I love you, Madonna. She's never been in the clubhouse.
Oh. No, she'd be great.
Yeah. Love her. Yeah. So many.
Because Madonna is a North Star for you, is that fair to say?
Yeah, she is. Yes. Yes. Yeah.
I love my ladies. Yeah. Yeah. Yeah.
It's totally fun and like you can just peel right through it. And I just, as I say,
the juxtaposition of the people in this book from Real Housewives to Anne Frank is just too good. It's too good.
Thank you.
Stick around for more of my conversation.

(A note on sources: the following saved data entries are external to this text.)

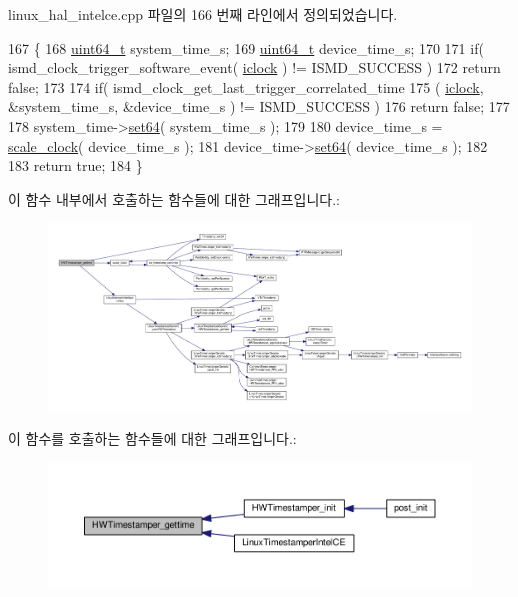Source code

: linux\+\_\+hal\+\_\+intelce.\+cpp 파일의 166 번째 라인에서 정의되었습니다.


\begin{DoxyCode}
167                                  \{
168     \hyperlink{parse_8c_aec6fcb673ff035718c238c8c9d544c47}{uint64\_t} system\_time\_s;
169     \hyperlink{parse_8c_aec6fcb673ff035718c238c8c9d544c47}{uint64\_t} device\_time\_s;
170 
171     \textcolor{keywordflow}{if}( ismd\_clock\_trigger\_software\_event( \hyperlink{class_linux_timestamper_intel_c_e_a5a43b6dbee61e4ed5c9bae96f5d24830}{iclock} ) != ISMD\_SUCCESS )
172         \textcolor{keywordflow}{return} \textcolor{keyword}{false};
173 
174     \textcolor{keywordflow}{if}( ismd\_clock\_get\_last\_trigger\_correlated\_time
175         ( \hyperlink{class_linux_timestamper_intel_c_e_a5a43b6dbee61e4ed5c9bae96f5d24830}{iclock}, &system\_time\_s, &device\_time\_s ) != ISMD\_SUCCESS )
176         \textcolor{keywordflow}{return} \textcolor{keyword}{false};
177 
178     system\_time->\hyperlink{class_timestamp_aa62b073d8565fc6536122e8c27351f5c}{set64}( system\_time\_s );
179 
180     device\_time\_s = \hyperlink{linux__hal__intelce_8cpp_aedd001ba04a531b4f23af1c9bd845382}{scale\_clock}( device\_time\_s );
181     device\_time->\hyperlink{class_timestamp_aa62b073d8565fc6536122e8c27351f5c}{set64}( device\_time\_s );
182 
183     \textcolor{keywordflow}{return} \textcolor{keyword}{true};
184 \}
\end{DoxyCode}


이 함수 내부에서 호출하는 함수들에 대한 그래프입니다.\+:
\nopagebreak
\begin{figure}[H]
\begin{center}
\leavevmode
\includegraphics[width=350pt]{class_linux_timestamper_intel_c_e_a8db9570fc51b914ef4630a79a4947821_cgraph}
\end{center}
\end{figure}




이 함수를 호출하는 함수들에 대한 그래프입니다.\+:
\nopagebreak
\begin{figure}[H]
\begin{center}
\leavevmode
\includegraphics[width=350pt]{class_linux_timestamper_intel_c_e_a8db9570fc51b914ef4630a79a4947821_icgraph}
\end{center}
\end{figure}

with Andy Cohen, including his wild ride through 15 years of the real housewives.
Welcome back to the Sunday Sit Down podcast. Now, more of my conversation with Andy Cohen.
Let's talk about housewives. Okay. 15 years. You know what? Can you believe that?
Just watched season 16 premiere of Orange County. And how do we feel? It's fantastic. Yeah.
They got the assignment. Yeah. Let's go back to like 2000.
when you're cooking this up, you never could have imagined what it was going to become,
but what did you think it would be back then?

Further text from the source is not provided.